• **WORK ITEM**:
Your task is to retype the lines from the opening of the material through the line that includes "You can change the". Do not copy the pictures.

▼

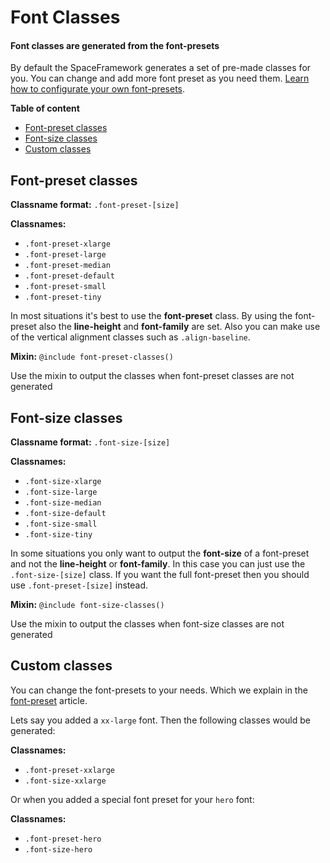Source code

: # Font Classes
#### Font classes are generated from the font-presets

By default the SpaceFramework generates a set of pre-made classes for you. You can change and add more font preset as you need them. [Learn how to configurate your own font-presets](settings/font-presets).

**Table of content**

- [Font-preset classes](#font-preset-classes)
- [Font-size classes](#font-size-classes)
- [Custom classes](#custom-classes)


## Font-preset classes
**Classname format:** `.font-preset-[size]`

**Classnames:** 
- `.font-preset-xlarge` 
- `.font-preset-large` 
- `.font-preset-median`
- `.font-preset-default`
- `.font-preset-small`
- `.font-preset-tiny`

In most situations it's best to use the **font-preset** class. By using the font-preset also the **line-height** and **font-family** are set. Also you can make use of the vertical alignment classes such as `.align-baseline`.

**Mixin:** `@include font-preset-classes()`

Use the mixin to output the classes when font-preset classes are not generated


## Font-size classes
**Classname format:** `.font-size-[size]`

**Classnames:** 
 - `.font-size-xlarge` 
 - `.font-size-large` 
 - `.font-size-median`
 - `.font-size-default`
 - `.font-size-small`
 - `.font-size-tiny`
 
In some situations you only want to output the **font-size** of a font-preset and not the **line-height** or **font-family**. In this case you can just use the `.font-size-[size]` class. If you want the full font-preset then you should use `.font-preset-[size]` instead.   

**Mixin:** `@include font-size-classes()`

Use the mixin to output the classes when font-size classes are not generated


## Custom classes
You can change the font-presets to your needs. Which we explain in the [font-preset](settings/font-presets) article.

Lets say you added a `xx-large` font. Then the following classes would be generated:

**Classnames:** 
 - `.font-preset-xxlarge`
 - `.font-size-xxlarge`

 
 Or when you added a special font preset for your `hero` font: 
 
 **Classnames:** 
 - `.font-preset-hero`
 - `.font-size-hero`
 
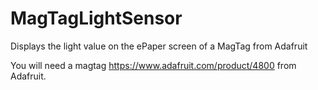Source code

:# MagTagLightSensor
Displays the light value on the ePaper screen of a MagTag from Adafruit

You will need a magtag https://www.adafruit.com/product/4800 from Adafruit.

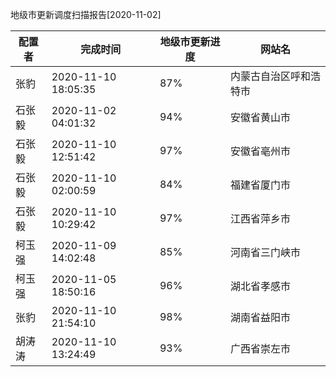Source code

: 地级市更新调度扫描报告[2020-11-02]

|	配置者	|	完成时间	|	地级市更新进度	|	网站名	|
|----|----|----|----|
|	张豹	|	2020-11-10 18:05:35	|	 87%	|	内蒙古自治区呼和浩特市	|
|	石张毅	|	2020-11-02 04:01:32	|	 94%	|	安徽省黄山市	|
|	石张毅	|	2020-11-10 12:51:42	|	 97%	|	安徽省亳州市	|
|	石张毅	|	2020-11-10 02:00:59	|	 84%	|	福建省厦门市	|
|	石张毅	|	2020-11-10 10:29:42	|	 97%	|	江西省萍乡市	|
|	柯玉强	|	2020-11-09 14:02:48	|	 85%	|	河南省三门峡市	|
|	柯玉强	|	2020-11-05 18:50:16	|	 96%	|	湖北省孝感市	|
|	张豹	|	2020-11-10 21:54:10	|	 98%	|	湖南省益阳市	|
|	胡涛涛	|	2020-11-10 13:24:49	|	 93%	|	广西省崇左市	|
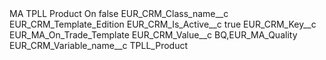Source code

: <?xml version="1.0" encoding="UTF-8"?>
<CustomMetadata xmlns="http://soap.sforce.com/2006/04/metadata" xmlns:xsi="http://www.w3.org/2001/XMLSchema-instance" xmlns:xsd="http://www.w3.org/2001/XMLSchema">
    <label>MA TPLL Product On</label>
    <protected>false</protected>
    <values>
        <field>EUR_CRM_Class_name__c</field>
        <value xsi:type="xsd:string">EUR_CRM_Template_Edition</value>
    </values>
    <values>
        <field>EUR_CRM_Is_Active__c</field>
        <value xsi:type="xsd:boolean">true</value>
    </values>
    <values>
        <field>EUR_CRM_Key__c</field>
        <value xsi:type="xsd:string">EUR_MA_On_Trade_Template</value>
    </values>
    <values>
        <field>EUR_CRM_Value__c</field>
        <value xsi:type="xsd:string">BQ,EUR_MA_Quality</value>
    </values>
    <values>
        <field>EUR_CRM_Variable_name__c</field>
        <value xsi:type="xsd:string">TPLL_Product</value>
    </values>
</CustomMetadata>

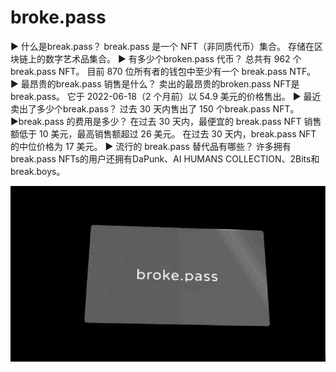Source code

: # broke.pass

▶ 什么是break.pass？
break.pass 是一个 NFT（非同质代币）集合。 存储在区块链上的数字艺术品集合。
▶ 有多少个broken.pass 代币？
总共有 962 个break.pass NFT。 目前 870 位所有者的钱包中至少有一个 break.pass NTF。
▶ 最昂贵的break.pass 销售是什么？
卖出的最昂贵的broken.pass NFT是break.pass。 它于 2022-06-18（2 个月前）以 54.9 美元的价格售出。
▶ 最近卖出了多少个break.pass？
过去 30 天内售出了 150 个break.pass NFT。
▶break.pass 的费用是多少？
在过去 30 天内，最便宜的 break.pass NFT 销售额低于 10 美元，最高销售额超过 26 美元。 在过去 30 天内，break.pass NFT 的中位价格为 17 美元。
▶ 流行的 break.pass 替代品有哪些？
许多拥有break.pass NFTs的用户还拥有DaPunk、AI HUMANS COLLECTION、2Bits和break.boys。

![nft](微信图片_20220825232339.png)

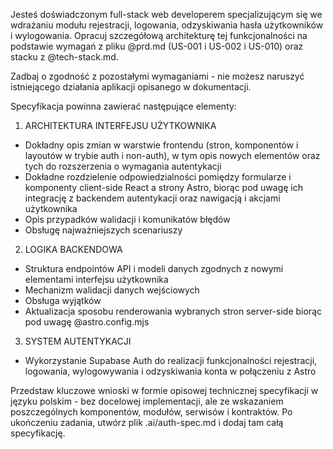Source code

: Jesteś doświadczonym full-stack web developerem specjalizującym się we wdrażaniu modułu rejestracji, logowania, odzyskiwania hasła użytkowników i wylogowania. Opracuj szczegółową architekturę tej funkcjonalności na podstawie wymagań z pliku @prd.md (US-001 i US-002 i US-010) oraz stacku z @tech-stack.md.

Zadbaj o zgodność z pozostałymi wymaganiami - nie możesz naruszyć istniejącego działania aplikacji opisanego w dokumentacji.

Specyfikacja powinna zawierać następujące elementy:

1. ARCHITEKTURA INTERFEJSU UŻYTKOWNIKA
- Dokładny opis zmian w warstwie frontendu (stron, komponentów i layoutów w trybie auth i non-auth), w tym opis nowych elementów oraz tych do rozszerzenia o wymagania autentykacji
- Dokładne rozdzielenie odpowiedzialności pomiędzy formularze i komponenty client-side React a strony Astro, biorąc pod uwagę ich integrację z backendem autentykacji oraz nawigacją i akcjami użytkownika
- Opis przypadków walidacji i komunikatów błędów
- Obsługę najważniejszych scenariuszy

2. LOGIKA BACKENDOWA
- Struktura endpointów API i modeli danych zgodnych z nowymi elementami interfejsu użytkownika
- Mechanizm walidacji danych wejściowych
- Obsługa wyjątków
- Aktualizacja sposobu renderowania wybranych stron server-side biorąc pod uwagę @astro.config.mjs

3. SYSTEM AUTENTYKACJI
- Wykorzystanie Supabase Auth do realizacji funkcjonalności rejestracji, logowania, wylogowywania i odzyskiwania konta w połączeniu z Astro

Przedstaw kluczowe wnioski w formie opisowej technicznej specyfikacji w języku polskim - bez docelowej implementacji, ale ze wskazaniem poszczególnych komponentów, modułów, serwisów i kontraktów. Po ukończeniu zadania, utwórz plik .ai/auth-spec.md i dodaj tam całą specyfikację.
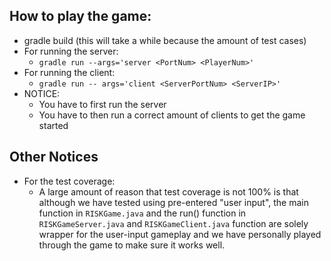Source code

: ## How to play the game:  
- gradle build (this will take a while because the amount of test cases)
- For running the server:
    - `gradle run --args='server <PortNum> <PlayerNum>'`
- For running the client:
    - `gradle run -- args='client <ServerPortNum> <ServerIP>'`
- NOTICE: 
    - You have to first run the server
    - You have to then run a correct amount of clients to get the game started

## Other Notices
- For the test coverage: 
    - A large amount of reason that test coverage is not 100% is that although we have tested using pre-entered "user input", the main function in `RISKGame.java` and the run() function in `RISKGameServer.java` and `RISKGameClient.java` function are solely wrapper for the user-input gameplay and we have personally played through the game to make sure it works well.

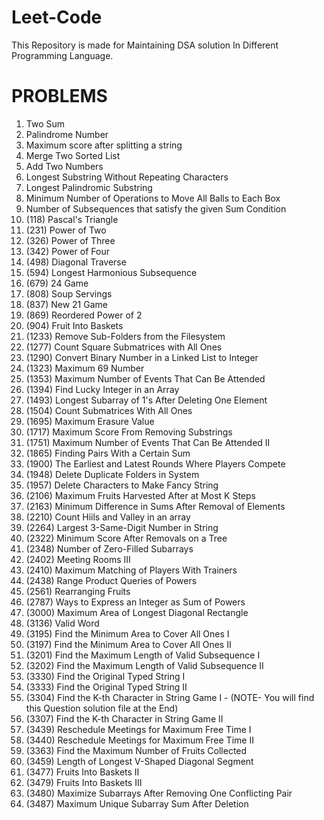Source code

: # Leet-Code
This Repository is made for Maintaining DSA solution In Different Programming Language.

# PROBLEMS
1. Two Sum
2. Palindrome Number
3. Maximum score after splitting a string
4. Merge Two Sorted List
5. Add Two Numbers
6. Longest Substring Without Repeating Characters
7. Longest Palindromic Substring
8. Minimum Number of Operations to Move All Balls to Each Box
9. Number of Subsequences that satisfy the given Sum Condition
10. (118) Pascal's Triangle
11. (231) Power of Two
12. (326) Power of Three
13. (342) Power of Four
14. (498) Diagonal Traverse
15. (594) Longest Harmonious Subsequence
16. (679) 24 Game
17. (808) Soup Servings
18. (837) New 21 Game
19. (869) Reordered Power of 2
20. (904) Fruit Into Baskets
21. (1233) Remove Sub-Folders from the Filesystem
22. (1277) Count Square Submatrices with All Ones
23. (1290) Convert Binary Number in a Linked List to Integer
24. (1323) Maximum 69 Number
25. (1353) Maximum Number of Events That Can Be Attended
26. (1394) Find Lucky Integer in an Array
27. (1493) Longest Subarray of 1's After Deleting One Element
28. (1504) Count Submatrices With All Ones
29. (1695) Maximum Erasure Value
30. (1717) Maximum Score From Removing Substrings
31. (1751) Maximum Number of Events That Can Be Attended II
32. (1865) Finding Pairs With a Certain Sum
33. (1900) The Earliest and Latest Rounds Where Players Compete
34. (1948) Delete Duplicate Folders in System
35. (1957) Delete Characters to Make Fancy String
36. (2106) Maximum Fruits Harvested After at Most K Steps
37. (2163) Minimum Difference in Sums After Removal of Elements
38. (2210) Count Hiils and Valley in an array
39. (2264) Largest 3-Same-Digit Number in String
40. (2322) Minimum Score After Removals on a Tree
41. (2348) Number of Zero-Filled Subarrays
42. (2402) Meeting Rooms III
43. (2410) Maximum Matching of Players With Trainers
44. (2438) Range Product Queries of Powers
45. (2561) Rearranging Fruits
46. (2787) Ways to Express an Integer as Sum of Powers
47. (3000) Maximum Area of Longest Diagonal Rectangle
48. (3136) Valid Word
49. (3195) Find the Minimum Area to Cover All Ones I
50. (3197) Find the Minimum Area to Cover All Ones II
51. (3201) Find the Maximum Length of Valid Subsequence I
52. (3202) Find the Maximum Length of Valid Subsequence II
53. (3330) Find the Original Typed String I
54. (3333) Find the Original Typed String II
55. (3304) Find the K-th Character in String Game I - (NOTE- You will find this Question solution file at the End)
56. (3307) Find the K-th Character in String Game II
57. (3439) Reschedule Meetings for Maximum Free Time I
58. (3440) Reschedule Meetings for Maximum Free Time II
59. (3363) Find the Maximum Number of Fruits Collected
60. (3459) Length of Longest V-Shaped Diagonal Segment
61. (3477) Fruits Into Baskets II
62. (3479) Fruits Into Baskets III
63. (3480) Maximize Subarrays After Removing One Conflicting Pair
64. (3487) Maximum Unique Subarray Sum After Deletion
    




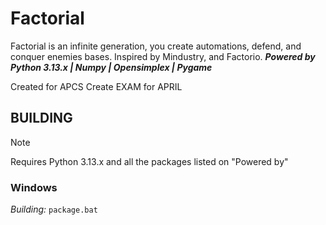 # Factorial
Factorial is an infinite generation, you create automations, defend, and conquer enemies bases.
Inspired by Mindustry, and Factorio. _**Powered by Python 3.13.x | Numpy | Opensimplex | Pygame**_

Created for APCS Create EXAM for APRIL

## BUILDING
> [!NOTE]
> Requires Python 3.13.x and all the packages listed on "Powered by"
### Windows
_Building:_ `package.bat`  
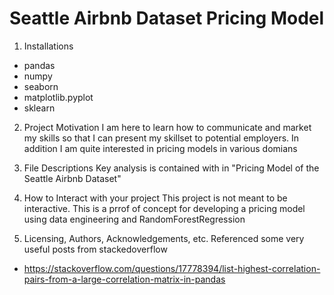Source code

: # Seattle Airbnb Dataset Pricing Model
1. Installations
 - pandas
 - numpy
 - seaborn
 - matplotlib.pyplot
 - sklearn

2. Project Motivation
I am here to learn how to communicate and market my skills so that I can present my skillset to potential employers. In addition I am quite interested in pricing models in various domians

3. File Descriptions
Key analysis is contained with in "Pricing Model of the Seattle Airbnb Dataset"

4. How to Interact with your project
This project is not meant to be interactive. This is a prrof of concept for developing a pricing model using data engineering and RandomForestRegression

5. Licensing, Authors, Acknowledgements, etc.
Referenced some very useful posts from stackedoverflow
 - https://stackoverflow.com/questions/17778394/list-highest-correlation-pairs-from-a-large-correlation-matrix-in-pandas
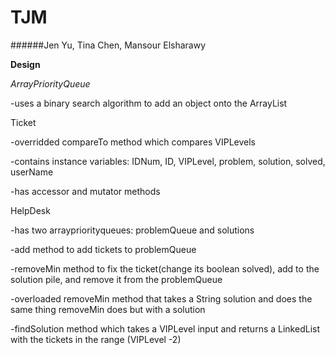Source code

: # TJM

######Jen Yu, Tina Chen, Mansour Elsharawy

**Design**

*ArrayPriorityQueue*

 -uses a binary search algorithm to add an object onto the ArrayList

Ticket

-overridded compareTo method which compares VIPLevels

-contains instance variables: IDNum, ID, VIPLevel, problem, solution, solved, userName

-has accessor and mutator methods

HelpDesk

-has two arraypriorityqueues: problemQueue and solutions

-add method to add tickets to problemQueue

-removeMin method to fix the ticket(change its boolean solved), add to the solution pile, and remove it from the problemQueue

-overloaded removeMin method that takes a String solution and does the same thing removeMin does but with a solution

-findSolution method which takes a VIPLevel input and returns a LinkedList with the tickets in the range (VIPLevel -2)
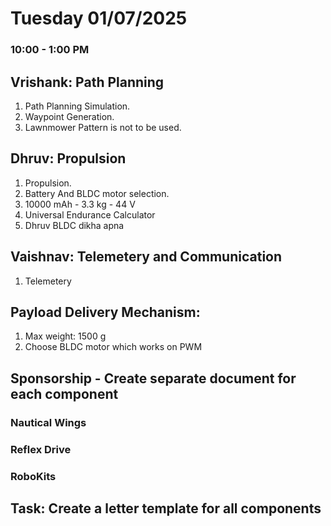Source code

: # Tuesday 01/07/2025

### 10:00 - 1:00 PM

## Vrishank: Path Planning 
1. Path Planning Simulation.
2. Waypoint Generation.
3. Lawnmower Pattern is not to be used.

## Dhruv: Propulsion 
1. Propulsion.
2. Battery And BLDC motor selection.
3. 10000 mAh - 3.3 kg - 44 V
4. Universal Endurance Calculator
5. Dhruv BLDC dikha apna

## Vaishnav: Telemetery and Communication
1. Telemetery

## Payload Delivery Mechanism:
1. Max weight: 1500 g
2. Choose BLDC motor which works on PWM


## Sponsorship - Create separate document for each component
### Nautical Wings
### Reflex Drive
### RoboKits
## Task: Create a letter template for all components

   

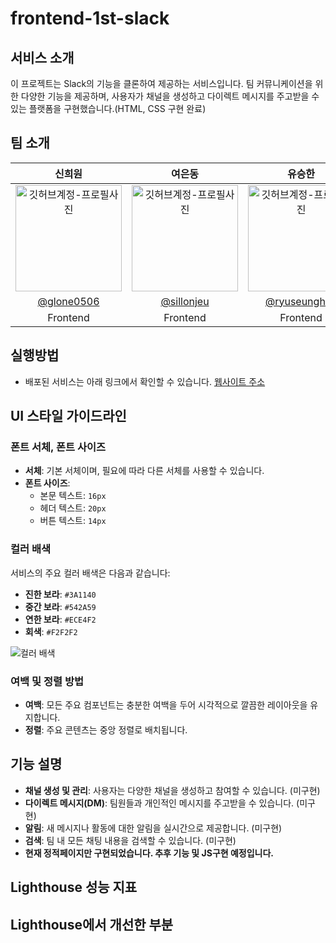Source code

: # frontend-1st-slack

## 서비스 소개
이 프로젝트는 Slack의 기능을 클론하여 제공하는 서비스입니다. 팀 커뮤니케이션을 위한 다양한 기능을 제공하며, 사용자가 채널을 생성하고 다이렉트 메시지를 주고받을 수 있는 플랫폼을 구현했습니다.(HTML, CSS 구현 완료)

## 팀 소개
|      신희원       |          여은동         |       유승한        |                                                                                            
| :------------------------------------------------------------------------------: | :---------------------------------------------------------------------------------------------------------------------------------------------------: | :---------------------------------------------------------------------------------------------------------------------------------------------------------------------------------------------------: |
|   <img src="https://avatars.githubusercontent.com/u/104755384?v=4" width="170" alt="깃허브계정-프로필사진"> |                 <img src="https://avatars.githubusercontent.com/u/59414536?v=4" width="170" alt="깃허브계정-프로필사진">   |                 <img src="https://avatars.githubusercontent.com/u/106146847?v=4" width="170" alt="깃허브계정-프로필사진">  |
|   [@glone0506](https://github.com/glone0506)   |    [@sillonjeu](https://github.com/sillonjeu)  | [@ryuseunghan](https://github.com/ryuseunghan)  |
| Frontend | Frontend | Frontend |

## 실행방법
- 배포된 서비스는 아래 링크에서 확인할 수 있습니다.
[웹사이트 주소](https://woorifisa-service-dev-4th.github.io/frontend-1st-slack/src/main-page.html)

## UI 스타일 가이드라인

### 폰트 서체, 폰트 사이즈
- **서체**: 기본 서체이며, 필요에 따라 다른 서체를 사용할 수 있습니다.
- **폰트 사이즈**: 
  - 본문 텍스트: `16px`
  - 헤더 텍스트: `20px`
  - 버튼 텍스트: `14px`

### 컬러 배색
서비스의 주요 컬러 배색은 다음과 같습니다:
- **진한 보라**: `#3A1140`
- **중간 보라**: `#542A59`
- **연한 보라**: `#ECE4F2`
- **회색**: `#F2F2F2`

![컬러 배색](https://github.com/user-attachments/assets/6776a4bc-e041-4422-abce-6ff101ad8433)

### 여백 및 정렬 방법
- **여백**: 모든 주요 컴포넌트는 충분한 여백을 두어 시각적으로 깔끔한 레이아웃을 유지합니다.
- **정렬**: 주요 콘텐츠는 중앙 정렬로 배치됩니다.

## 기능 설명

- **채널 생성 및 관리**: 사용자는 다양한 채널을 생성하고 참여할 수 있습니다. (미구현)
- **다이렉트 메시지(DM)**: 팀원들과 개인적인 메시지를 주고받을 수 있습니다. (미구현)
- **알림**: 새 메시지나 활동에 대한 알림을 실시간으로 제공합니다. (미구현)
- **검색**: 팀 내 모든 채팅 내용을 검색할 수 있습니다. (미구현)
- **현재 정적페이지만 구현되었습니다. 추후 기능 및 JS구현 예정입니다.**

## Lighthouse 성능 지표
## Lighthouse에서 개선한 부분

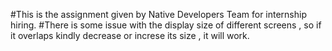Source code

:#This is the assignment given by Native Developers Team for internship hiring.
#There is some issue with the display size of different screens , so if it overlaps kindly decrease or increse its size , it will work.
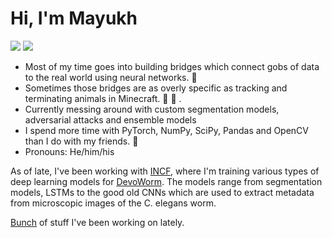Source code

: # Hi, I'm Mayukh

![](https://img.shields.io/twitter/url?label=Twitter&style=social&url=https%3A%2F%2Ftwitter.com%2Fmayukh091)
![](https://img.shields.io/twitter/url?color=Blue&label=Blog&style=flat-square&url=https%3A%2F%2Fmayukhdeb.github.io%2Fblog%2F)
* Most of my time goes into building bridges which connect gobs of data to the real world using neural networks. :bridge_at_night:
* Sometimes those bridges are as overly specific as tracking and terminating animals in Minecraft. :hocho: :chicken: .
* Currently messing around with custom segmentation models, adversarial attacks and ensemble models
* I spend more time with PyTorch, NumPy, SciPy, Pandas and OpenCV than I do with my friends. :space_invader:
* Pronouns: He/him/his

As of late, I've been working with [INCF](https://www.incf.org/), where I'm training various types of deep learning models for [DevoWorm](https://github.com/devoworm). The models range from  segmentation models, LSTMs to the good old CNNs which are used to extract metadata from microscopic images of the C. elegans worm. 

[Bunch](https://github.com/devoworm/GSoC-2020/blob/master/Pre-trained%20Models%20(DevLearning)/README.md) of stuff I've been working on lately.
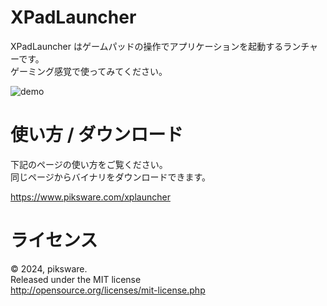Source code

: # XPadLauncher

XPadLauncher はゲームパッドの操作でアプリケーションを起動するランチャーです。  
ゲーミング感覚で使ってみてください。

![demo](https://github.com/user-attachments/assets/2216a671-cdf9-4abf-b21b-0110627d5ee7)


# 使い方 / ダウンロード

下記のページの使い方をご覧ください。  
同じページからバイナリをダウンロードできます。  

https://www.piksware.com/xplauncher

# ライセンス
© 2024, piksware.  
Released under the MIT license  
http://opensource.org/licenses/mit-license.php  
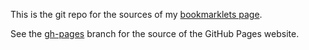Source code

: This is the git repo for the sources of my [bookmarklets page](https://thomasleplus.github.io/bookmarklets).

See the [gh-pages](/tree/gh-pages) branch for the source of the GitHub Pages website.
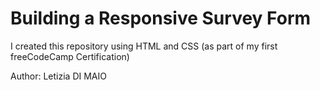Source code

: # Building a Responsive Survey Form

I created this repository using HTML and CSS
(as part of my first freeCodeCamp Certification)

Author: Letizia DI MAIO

▲

• **ANSWER TO THIS PROBLEM**:
Source code

: # Font Classes
#### Font classes are generated from the font-presets

By default the SpaceFramework generates a set of pre-made classes for you. You can change and add more font preset as you need them. [Learn how to configurate your own font-presets](settings/font-presets).

**Table of content**

- [Font-preset classes](#font-preset-classes)
- [Font-size classes](#font-size-classes)
- [Custom classes](#custom-classes)


## Font-preset classes
**Classname format:** `.font-preset-[size]`

**Classnames:** 
- `.font-preset-xlarge` 
- `.font-preset-large` 
- `.font-preset-median`
- `.font-preset-default`
- `.font-preset-small`
- `.font-preset-tiny`

In most situations it's best to use the **font-preset** class. By using the font-preset also the **line-height** and **font-family** are set. Also you can make use of the vertical alignment classes such as `.align-baseline`.

**Mixin:** `@include font-preset-classes()`

Use the mixin to output the classes when font-preset classes are not generated


## Font-size classes
**Classname format:** `.font-size-[size]`

**Classnames:** 
 - `.font-size-xlarge` 
 - `.font-size-large` 
 - `.font-size-median`
 - `.font-size-default`
 - `.font-size-small`
 - `.font-size-tiny`
 
In some situations you only want to output the **font-size** of a font-preset and not the **line-height** or **font-family**. In this case you can just use the `.font-size-[size]` class. If you want the full font-preset then you should use `.font-preset-[size]` instead.   

**Mixin:** `@include font-size-classes()`

Use the mixin to output the classes when font-size classes are not generated


## Custom classes
You can change the font-presets to your needs. Which we explain in the [font-preset](settings/font-presets) article.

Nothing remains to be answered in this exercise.